According to the term itself, Foundation data can create a foundation for good service automation and management. And without a strong foundation, you can not really get the most out of your investment on ITSM systems.
“Without a strong foundation, you can not really get the most out of your investment on ITSM systems.”
In this story, I will show you a simple data model for user data and give examples of different use cases that could fail due to issues in foundation data. In the end, I will also tell you what can be done to prevent such issues.
Example Foundation Data Model for Users
The example data model above is still rather simple but includes lots of important and useful information about the user and its relationships to organizational structures, locations, groups, and managers.
Foundation Data Matters – Different Use Cases
Foundation data is often used for approvals. Small purchases or orders can be approved by the line manager, while after a certain level, an upper-level approval is required from the Department head for example.
Manager information on User records can be invalid in many ways. Maybe it’s simply missing or selected Manager is no longer in the house and has been deactivated.

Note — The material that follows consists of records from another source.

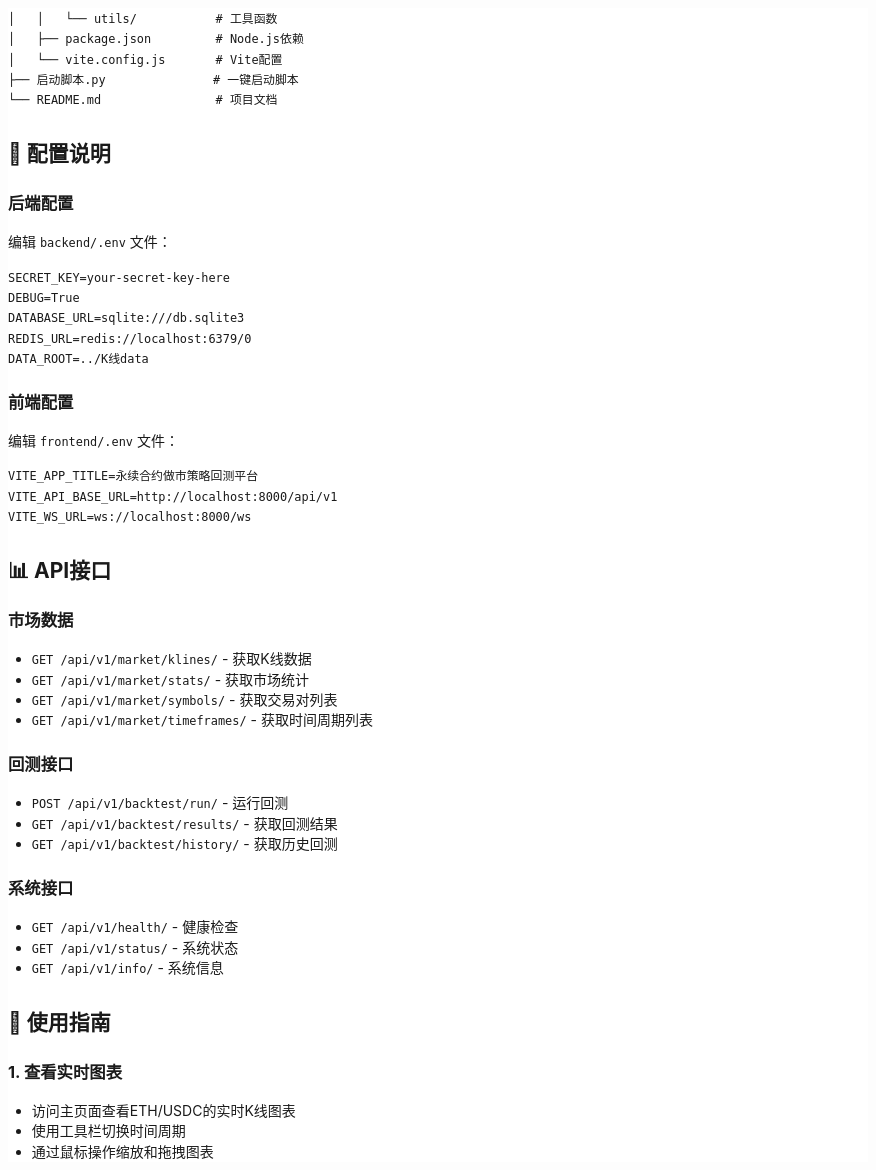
 ```
│   │   └── utils/           # 工具函数
│   ├── package.json         # Node.js依赖
│   └── vite.config.js       # Vite配置
├── 启动脚本.py               # 一键启动脚本
└── README.md                # 项目文档
```

## 🔧 配置说明

### 后端配置
编辑 `backend/.env` 文件：
```env
SECRET_KEY=your-secret-key-here
DEBUG=True
DATABASE_URL=sqlite:///db.sqlite3
REDIS_URL=redis://localhost:6379/0
DATA_ROOT=../K线data
```

### 前端配置
编辑 `frontend/.env` 文件：
```env
VITE_APP_TITLE=永续合约做市策略回测平台
VITE_API_BASE_URL=http://localhost:8000/api/v1
VITE_WS_URL=ws://localhost:8000/ws
```

## 📊 API接口

### 市场数据
- `GET /api/v1/market/klines/` - 获取K线数据
- `GET /api/v1/market/stats/` - 获取市场统计
- `GET /api/v1/market/symbols/` - 获取交易对列表
- `GET /api/v1/market/timeframes/` - 获取时间周期列表

### 回测接口
- `POST /api/v1/backtest/run/` - 运行回测
- `GET /api/v1/backtest/results/` - 获取回测结果
- `GET /api/v1/backtest/history/` - 获取历史回测

### 系统接口
- `GET /api/v1/health/` - 健康检查
- `GET /api/v1/status/` - 系统状态
- `GET /api/v1/info/` - 系统信息

## 🎯 使用指南

### 1. 查看实时图表
- 访问主页面查看ETH/USDC的实时K线图表
- 使用工具栏切换时间周期
- 通过鼠标操作缩放和拖拽图表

The same issues apply to higher level approval requests. Now there are just more details that can be wrong, starting from the Department link between User and a Department.

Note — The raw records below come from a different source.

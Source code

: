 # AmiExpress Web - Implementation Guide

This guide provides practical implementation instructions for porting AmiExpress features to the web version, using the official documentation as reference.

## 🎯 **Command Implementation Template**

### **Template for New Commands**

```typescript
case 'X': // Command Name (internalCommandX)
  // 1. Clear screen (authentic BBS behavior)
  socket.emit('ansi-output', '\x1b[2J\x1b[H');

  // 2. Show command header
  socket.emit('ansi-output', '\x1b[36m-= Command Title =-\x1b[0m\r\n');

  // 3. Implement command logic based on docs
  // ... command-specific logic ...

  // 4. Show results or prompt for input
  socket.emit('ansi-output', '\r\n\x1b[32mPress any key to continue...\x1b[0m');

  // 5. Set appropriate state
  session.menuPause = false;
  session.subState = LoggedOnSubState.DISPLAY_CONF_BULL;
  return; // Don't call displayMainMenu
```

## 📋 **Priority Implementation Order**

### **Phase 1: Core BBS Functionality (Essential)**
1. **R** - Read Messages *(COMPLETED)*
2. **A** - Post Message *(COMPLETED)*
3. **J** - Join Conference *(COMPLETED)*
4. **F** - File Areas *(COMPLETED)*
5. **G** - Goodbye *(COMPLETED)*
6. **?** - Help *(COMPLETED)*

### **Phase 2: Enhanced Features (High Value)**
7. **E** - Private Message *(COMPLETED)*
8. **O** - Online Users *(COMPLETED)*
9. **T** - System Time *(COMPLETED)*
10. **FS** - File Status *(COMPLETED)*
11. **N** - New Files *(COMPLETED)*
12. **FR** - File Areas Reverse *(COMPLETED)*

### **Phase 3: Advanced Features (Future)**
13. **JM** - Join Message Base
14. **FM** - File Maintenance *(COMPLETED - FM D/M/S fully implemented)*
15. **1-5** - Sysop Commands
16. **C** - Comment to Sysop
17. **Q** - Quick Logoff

Probably the most important reason for having consistent and up-to-date foundation data is to enable proper reporting. Most if not all activities managed within an ITSM system is referencing Users as Customers, Assignees, and Managers. Being able to report tasks, assets and other key information based on various organizational aspects is crucial to proper management and decision making.

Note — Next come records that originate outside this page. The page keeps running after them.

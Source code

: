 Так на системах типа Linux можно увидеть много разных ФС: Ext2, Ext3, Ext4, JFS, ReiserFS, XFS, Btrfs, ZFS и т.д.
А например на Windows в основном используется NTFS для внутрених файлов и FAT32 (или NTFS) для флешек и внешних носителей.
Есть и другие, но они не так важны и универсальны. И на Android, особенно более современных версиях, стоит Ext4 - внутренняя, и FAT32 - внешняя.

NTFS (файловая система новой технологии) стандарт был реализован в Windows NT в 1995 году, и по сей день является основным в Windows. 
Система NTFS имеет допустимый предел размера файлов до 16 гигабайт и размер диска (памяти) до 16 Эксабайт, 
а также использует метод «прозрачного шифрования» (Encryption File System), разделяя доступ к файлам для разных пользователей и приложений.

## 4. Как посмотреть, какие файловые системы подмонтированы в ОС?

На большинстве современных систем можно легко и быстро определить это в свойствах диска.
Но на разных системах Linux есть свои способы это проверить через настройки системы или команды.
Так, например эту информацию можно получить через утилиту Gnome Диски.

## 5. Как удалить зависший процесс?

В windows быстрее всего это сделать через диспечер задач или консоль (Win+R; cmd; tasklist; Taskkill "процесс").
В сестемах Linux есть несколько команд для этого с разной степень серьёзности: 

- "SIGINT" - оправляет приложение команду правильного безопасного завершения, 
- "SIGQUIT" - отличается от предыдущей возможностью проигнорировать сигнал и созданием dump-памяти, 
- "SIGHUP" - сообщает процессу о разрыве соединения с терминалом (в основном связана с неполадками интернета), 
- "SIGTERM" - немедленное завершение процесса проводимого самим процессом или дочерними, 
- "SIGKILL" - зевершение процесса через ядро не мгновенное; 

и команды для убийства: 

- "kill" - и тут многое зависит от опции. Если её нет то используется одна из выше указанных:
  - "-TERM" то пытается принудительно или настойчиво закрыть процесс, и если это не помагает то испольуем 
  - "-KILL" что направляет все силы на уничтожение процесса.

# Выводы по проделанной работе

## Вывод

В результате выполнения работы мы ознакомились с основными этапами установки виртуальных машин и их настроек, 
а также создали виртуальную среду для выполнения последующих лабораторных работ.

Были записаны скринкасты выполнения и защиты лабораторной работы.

I could bring up so many examples related to reporting, but let’s leave it to this one now and move on. My other favorite reporting related data model is Service Portfolio and how a CMDB should be connected to services but talk about that in another story.
ServiceNow like some other ITSM systems have excellent capabilities related to managing which users are using or subscribing different services. This may not be used that much, but it should be. Especially at (IT) Service Provider organizations.
When you try to create a common Service Portal to all your customers and end users the Service subscriptions can play a major role in how the portal works and which services and catalog items are available to the current user in the portal.
Roles and Permissions
It is recommended to use Groups to manage roles and permissions to different users in ServiceNow. This way group memberships can also impact licensing. Making sure that users belong to the right groups may not be that simple but some easy controls can be established to make sure that certain belong to at least some groups which are still active and connected to different roles.
From the use cases above (and many more that were not listed here) we can easily sum up that foundation data is important. And maybe organizations should put more focus and effort into keeping their FD up-to-date.
Data Content Manager can help to ensure quality data
With Data Content Manager (DCM), one can draw a blueprint matching with data models shown above and simply run an audit to check how accurate and up-to-date your current foundation data is. Audit results can be shown per audited record (a user) or Blueprint element (“Head of” link between Department and User for example) to see which data to fix.
DCM also includes a concept of “Unique Audit Message” which can be very helpful in identifying which issues to resolve first. For example, a “Missing Department head” for a big department would have a higher “weight” than invalid manager information for a single user.